Circonstance aggravante d'homophobie
Mais pour que cette circonstance aggravante soit retenue, il n’y a pas besoin de prouver l’homophobie des auteurs, celle du mode opératoire suffit. "On ne leur reproche pas d’avoir commis leurs crimes par haine des homosexuels, encore faudrait-il la prouver, mais simplement parce que les victimes sont homosexuelles", a rappelé Me Jean-Baptiste Boué-Diacquenod, avocat de Stop Homophobie. Il s’appuie sur une circulaire, datée de 2017 pour clarifier l’article 132-77 du code pénal, et qui encadre très clairement la circonstance aggravante, prévue notamment lorsque des actes "établissent que les faits ont été commis contre la victime (...) à raison de son sexe, son orientation sexuelle ou identité de genre vraie ou supposée".
L’une des deux victimes a expliqué le préjugé homophobe d’un tel ciblage : "Ils imaginaient que j’avais honte d’être homosexuel et que cela me dissuaderait de déposer plainte". La deuxième, séquestrée pendant près de soixante heures à son propre domicile, a également attesté : "Ils n’étaient pas venus pour ‘casser du pédé' mais si je me suis fait attraper, c’est bien parce qu’ils estimaient que ce serait plus facile de me piéger."
"Il faut retenir cette circonstance parce que les accusés ont choisi les victimes en fonction de leur orientation sexuelle sur la base de préjugés."
"J’ai toujours nié l’acte homophobe, a expliqué Karim B. vendredi lors de son audition. Maintenant, j’ ai très bien compris que le fait d’avoir ciblé des homosexuels parce que c’était plus facile pouvait aussi être vu comme de l’homophobie." Dans sa plaidoirie, l’une des avocates de Guillaume N., Me Hannah Auguste-Lemaire, fera elle aussi amende honorable : "Pour mon client, reconnaître cette circonstance aggravante voulait dire qu’il était perçu comme une personne homophobe. S’il continue de dire qu’il n’y avait pas d’intention homophobe, il reconnaît que la circonstance aggravante est bien caractérisée." Lors de ses réquisitions, l’avocat général a insisté : "Il faut retenir cette circonstance parce que les accusés ont choisi les victimes en fonction de leur orientation sexuelle sur la base de préjugés."

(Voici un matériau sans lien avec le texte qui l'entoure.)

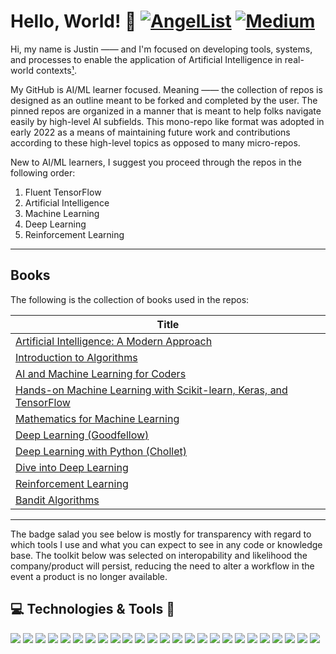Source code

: # Hello, World! 👋 [![AngelList](https://img.shields.io/badge/AngelList-%23D4D4D4.svg?style=for-the-badge&logo=AngelList&logoColor=black)](https://angel.co/u/justingoheen) [![Medium](https://img.shields.io/badge/Medium-12100E?style=for-the-badge&logo=medium&logoColor=white)](https://theaiengineer.medium.com)

Hi, my name is Justin —— and I'm focused on developing tools, systems, and processes to enable the application of Artificial Intelligence in real-world contexts[¹](https://www.sei.cmu.edu/our-work/artificial-intelligence-engineering/).

My GitHub is AI/ML learner focused. Meaning —— the collection of repos is designed as an outline meant to be forked and completed by the user. The pinned repos are organized in a manner that is meant to help folks navigate easily by high-level AI subfields. This mono-repo like format was adopted in early 2022 as a means of maintaining future work and contributions according to these high-level topics as opposed to many micro-repos.

New to AI/ML learners, I suggest you proceed through the repos in the following order:

1. Fluent TensorFlow
2. Artificial Intelligence
3. Machine Learning
4. Deep Learning
5. Reinforcement Learning

---
## Books

The following is the collection of books used in the repos:

| Title                         |
|-------------------------------|
| [Artificial Intelligence: A Modern Approach](https://www.google.com/books/edition/Artificial_Intelligence/B4xczgEACAAJ?hl=en)|
| [Introduction to Algorithms](https://www.google.com/books/edition/Introduction_to_Algorithms_fourth_editio/RSMuEAAAQBAJ?hl=en)|
| [AI and Machine Learning for Coders](https://www.google.com/books/edition/AI_and_Machine_Learning_for_Coders/462OzQEACAAJ?hl=en)|
| [Hands-on Machine Learning with Scikit-learn, Keras, and TensorFlow](https://www.google.com/books/edition/Hands_On_Machine_Learning_with_Scikit_Le/HnetDwAAQBAJ?hl=en&gbpv=0)|
| [Mathematics for Machine Learning](https://www.google.com/books/edition/Mathematics_for_Machine_Learning/t4XQDwAAQBAJ?hl=en&gbpv=0)|
| [Deep Learning (Goodfellow)](https://www.google.com/books/edition/Deep_Learning/Np9SDQAAQBAJ?hl=en&gbpv=0)|
| [Deep Learning with Python (Chollet)](https://www.google.com/books/edition/Deep_Learning_with_Python_Second_Edition/XHpKEAAAQBAJ?hl=en&gbpv=0)|
|[Dive into Deep Learning](https://d2l.ai)|
| [Reinforcement Learning](https://www.google.com/books/edition/Reinforcement_Learning_second_edition/uWV0DwAAQBAJ?hl=en&gbpv=0)|
| [Bandit Algorithms](https://www.google.com/books/edition/Bandit_Algorithms/bbjpDwAAQBAJ?hl=en&gbpv=0)|


---

The badge salad you see below is mostly for transparency with regard to which tools I use and what you can expect to see in any code or knowledge base. The toolkit below was selected on interopability and likelihood the company/product will persist, reducing the need to alter a workflow in the event a product is no longer available.

## 💻 Technologies & Tools 🔧 
[![](https://img.shields.io/badge/OS-MacOS-informational?style=flat&logo=apple&logoColor=white&color=2bbc8a)](#)
[![](https://img.shields.io/badge/Editor-VS_Code-informational?style=flat&logo=visualstudiocode&logoColor=white&color=2bbc8a)](#)
[![](https://img.shields.io/badge/Code-Python-informational?style=flat&logo=python&logoColor=white&color=2bbc8a)](#)
[![](https://img.shields.io/badge/Code-TensorFlow-informational?style=flat&logo=tensorflow&logoColor=white&color=2bbc8a)](#)
[![](https://img.shields.io/badge/Code-Jax-informational?style=flat&logo=google&logoColor=white&color=2bbc8a)](#)
[![](https://img.shields.io/badge/Code-Pandas-informational?style=flat&logo=pandas&logoColor=white&color=2bbc8a)](#)
[![](https://img.shields.io/badge/Cloud-GCP-informational?style=flat&logo=googlecloud&logoColor=white&color=2bbc8a)](#)
[![](https://img.shields.io/badge/Cloud-Vertex_AI-informational?style=flat&logo=googlecloud&logoColor=white&color=2bbc8a)](#)
[![](https://img.shields.io/badge/Data-GCP_Storage-informational?style=flat&logo=googlecloud&logoColor=white&color=2bbc8a)](#)
[![](https://img.shields.io/badge/Data-Kafka-informational?style=flat&logo=Apache&logoColor=white&color=2bbc8a)](#)
[![](https://img.shields.io/badge/Data-PyArrow-informational?style=flat&logo=apache&logoColor=white&color=2bbc8a)](#)
[![](https://img.shields.io/badge/Data_Apps-Plotly-informational?style=flat&logo=Plotly&logoColor=white&color=2bbc8a)](#)
[![](https://img.shields.io/badge/Data_Apps-Streamlit-informational?style=flat&logo=Streamlit&logoColor=white&color=2bbc8a)](#)
[![](https://img.shields.io/badge/DevOps-GitHub-informational?style=flat&logo=github&logoColor=white&color=2bbc8a)](#)
[![](https://img.shields.io/badge/DevOps-Gitlab-informational?style=flat&logo=gitlab&logoColor=white&color=2bbc8a)](#)
[![](https://img.shields.io/badge/GitOps-Gitkraken-informational?style=flat&logo=GitKraken&logoColor=white&color=2bbc8a)](#)
[![](https://img.shields.io/badge/Cloud_VM-Codespaces-informational?style=flat&logo=github&logoColor=white&color=2bbc8a)](#)
[![](https://img.shields.io/badge/Secrets-Vault-informational?style=flat&logo=vault&logoColor=white&color=2bbc8a)](#)
[![](https://img.shields.io/badge/Pkgs-Homebrew-informational?style=flat&logo=homebrew&logoColor=white&color=2bbc8a)](#)
[![](https://img.shields.io/badge/Pkgs-Miniconda-informational?style=flat&logo=anaconda&logoColor=white&color=2bbc8a)](#)
[![](https://img.shields.io/badge/Workflow-Airflow-informational?style=flat&logo=apache&logoColor=white&color=2bbc8a)](#)
[![](https://img.shields.io/badge/GUIs-Tkinter-informational?style=flat&logo=python&logoColor=white&color=2bbc8a)](#)
[![](https://img.shields.io/badge/Docs-Material_MkDocs-informational?style=flat&logo=&logoColor=white&color=2bbc8a)](#)
[![](https://img.shields.io/badge/Docs-Keras_AutoDocs-informational?style=flat&logo=keras&logoColor=white&color=2bbc8a)](#)
[![](https://img.shields.io/badge/Code_Style-YAPF-informational?style=flat&logo=google&logoColor=white&color=2bbc8a)](#)



<!-- [![](https://img.shields.io/badge/Cloud_VM-Gitpod-informational?style=flat&logo=gitpod&logoColor=white&color=2bbc8a)](#) -->
<!-- ![](https://img.shields.io/badge/Code-OpenAI-informational?style=flat&logo=openai&logoColor=white&color=2bbc8a) -->
<!-- ![](https://img.shields.io/badge/Code-Hugging_Face-informational?style=flat&logo=HuggingFace&logoColor=white&color=2bbc8a) -->
<!-- ![](https://img.shields.io/badge/GUIs-PySide6-informational?style=flat&logo=Qt&logoColor=white&color=2bbc8a) -->
<!-- ![](https://img.shields.io/badge/OS-Ubuntu-informational?style=flat&logo=ubuntu&logoColor=white&color=2bbc8a) -->
<!-- ![](https://img.shields.io/badge/Tools-Terminal-informational?style=flat&logo=apple&logoColor=white&color=2bbc8a) -->
<!-- ![](https://img.shields.io/badge/Tools-Screen-informational?style=flat&logo=gnu&logoColor=white&color=2bbc8a) -->
<!-- ![](https://img.shields.io/badge/Tools-Bash-informational?style=flat&logo=gnu&logoColor=white&color=2bbc8a) -->
<!-- ![](https://img.shields.io/badge/Tools-Awk-informational?style=flat&logo=gnu&logoColor=white&color=2bbc8a) -->
<!-- ![](https://img.shields.io/badge/Editor-Jupyter_Lab-informational?style=flat&logo=jupyter&logoColor=white&color=2bbc8a) -->
<!-- ![](https://img.shields.io/badge/Editor-Colab-informational?style=flat&logo=googlecolab&logoColor=white&color=2bbc8a) -->
<!-- ![](https://img.shields.io/badge/Editor-Vim-informational?style=flat&logo=vim&logoColor=white&color=2bbc8a) -->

Les deux victimes avaient particulièrement à cœur de voir reconnue cette homophobie dont elles ont été victimes ; c’est chose faite. Le procès a aussi montré que la présence d’associations LGBT+ est essentielle dans ce type de dossier. Mais elle n’est en réalité pas prévue par la loi, qui ne prévoit pas en principe qu'elles puissent se constituer partie civile pour des faits tels que la séquestration ou l’extorsion, même si la circonstance aggravante de l’orientation sexuelle des victimes est retenue. "Ça paraissait tellement évident que l’association Stop Homophobie puisse se constituer partie civile dans ce dossier que personne ne s’en est rendu compte", a expliqué Me Jean-Baptiste Boué-Diacquenod. Il entend désormais déposer, dans les prochains jours, une question prioritaire de constitutionnalité (QPC) afin de faire changer la loi sur ce point.